§ **ACTIVITY**: Please report every line of the listing below that has the word "while" in it.

--------------------

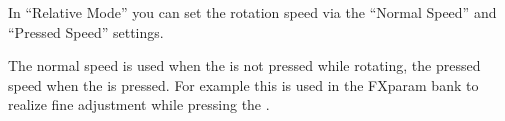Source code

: In ``Relative Mode'' you can set the rotation speed via the ``Normal Speed''
and ``Pressed Speed'' settings.

The normal speed is used when the \vpot is not
pressed while rotating, the pressed speed when the \vpot is
pressed. For example this is
used in the FXparam bank to realize fine adjustment
while pressing the \vpots. 
\WFclear



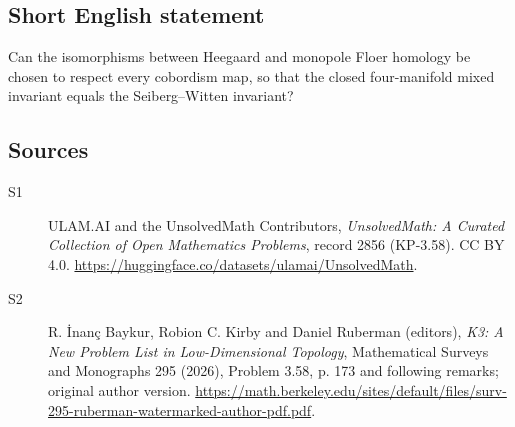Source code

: \documentclass[11pt]{article}
\begin{document}
\subsection{Short English statement}
Can the isomorphisms between Heegaard and monopole Floer homology be chosen to respect every cobordism map, so that the closed four-manifold mixed invariant equals the Seiberg--Witten invariant?
\subsection{Sources}
\begin{description}
\item[\hypertarget{source:2856:1}{S1}] ULAM.AI and the UnsolvedMath Contributors, \emph{UnsolvedMath: A Curated Collection of Open Mathematics Problems}, record 2856 (KP-3.58). CC BY 4.0. \url{https://huggingface.co/datasets/ulamai/UnsolvedMath}.
\item[\hypertarget{source:2856:2}{S2}] R. İnanç Baykur, Robion C. Kirby and Daniel Ruberman (editors), \emph{K3: A New Problem List in Low-Dimensional Topology}, Mathematical Surveys and Monographs 295 (2026), Problem 3.58, p. 173 and following remarks; original author version. \url{https://math.berkeley.edu/sites/default/files/surv-295-ruberman-watermarked-author-pdf.pdf}.
\end{description}
\label{end:2856}
\end{document}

--------------------

§ **WRITTEN SOLUTION**:
pressed while rotating, the pressed speed when the \vpot is
while pressing the \vpots. 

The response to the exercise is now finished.